Dad was implacable. He folded his arms and told me he had no money for me and he had other kids to provide for. I wanted to spit at him that one of them wasn't even his. Maybe if her dad paid child support you'd be able to help me go to university. Though even if he did I had no doubt my dad would still shut the door in my face.
I was royally fucked but I vowed to press ahead.
I was eighteen and reasonable attractive. I was quite athletic and did yoga and ran to stay in shape. I had long dark hair. Gentleman's clubs as they are known were just becoming a thing in the UK. I looked in the Yellow Pages. My nearest one was thirty two miles away. I gave them a call. They gave me an interview. I say an interview, a surprisingly professional sounding woman told me to come through and audition for her the next day. My stomach dropped right out of my trousers but I didn't have any other options. I needed a legal way to make money fast and I could do this. I had to do it. I had no choice.

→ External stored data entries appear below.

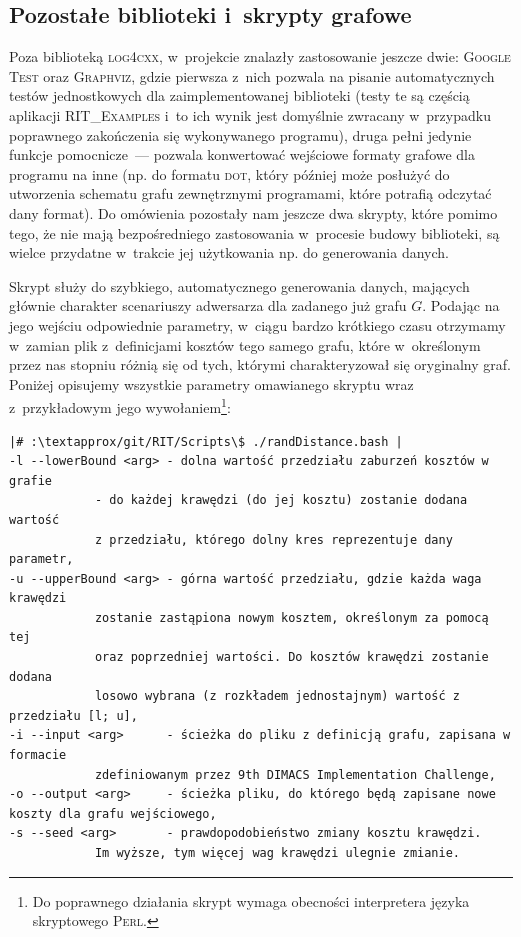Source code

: \subsection{Pozostałe biblioteki i~skrypty grafowe}



Poza biblioteką \textsc{log4cxx}, w~projekcie znalazły zastosowanie jeszcze dwie: \textsc{Google Test} oraz \textsc{Graphviz}, gdzie pierwsza z~nich pozwala na pisanie automatycznych testów jednostkowych dla zaimplementowanej biblioteki (testy te są częścią aplikacji \textsc{RIT\_Examples} i~to ich wynik jest domyślnie zwracany w~przypadku poprawnego zakończenia się wykonywanego programu), druga pełni jedynie funkcje pomocnicze~--- pozwala konwertować wejściowe formaty grafowe dla programu na inne (np. do formatu \textsc{dot}, który później może posłużyć do utworzenia schematu grafu zewnętrznymi programami, które potrafią odczytać dany format).
Do omówienia pozostały nam jeszcze dwa skrypty, które pomimo tego, że nie mają bezpośredniego zastosowania w~procesie budowy biblioteki, są wielce przydatne w~trakcie jej użytkowania np. do generowania danych.


Skrypt służy do szybkiego, automatycznego generowania danych, mających głównie charakter scenariuszy adwersarza dla zadanego już grafu $G$.
Podając na jego wejściu odpowiednie parametry, w~ciągu bardzo krótkiego czasu otrzymamy w~zamian plik z~definicjami kosztów tego samego grafu, które w~określonym przez nas stopniu różnią się od tych, którymi charakteryzował się oryginalny graf.
Poniżej opisujemy wszystkie parametry omawianego skryptu wraz z~przykładowym jego wywołaniem\footnote{
	Do poprawnego działania skrypt wymaga obecności interpretera języka skryptowego \textsc{Perl}.
}:

\begin{verbatim}
|# :\textapprox/git/RIT/Scripts\$ ./randDistance.bash |
-l --lowerBound <arg> - dolna wartość przedziału zaburzeń kosztów w grafie 
			- do każdej krawędzi (do jej kosztu) zostanie dodana wartość 
			z przedziału, którego dolny kres reprezentuje dany parametr,
-u --upperBound <arg> - górna wartość przedziału, gdzie każda waga krawędzi
			zostanie zastąpiona nowym kosztem, określonym za pomocą tej 
			oraz poprzedniej wartości. Do kosztów krawędzi zostanie dodana 
			losowo wybrana (z rozkładem jednostajnym) wartość z przedziału [l; u],
-i --input <arg>      - ścieżka do pliku z definicją grafu, zapisana w formacie 
			zdefiniowanym przez 9th DIMACS Implementation Challenge,
-o --output <arg>     - ścieżka pliku, do którego będą zapisane nowe koszty dla grafu wejściowego,
-s --seed <arg>       - prawdopodobieństwo zmiany kosztu krawędzi. 
			Im wyższe, tym więcej wag krawędzi ulegnie zmianie.
\end{verbatim}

Next day I got the train down the coast to Xtown and made the short walk to the gentleman club. It was situated next to a multistorey car park that seemed to drip constantly even when it wasn’t raining. I had barely slept the night before. Partly from rage but mostly from sheer terror. What the fuck was I getting myself into. I wasn’t much of a dancer. I didn’t own any lingerie and only one pair of heels. I wasn’t very good with make up either.
I buzzed on the door of the club and the woman I spoke to on the phone led me through to her office. She introduced herself as Ellen and she was the manager. I was in polite, professional mode like it was a proper job interview. She seemed to like this though. Her office was like any other manager’s office I had seen or imagined. Beige, generic, squeaky chair, marker pens. I detected a northern accent. She said she was from Sheffield and had managed several bars down there before moving up to Scotland.
She settled herself behind her desk and brushed her chestnut red hair out of her eyes. ‘Ok lovey, tell me about yourself.’
‘Well, um,’ I started.
‘No need to be shy,’ Ellen coaxed.
‘Ok,’ I said. ‘I’ve just turned eighteen. I’ve got a place at a good uni to study law but no money. No money, no uni. Can you see my dilemma?’
Ellen smiled. ‘Only too well love. So which university are you planning on studying at?
‘St Andrews.’
‘Ah so just down the road,’ she mused, a pen pressed under her chin. ‘You could live there and come to work here.’
‘Yeah,’ I said. ‘That sounds ideal.’ It was close enough to be a bus ride away but far enough to have some distance from the university.
‘Do you have a background in dance?’ she asked.
‘No,’ I said, ‘but I am in good shape. I do yoga and am pretty flexible.’
‘Well that’s good. You’re going to need a bit of flexibility.’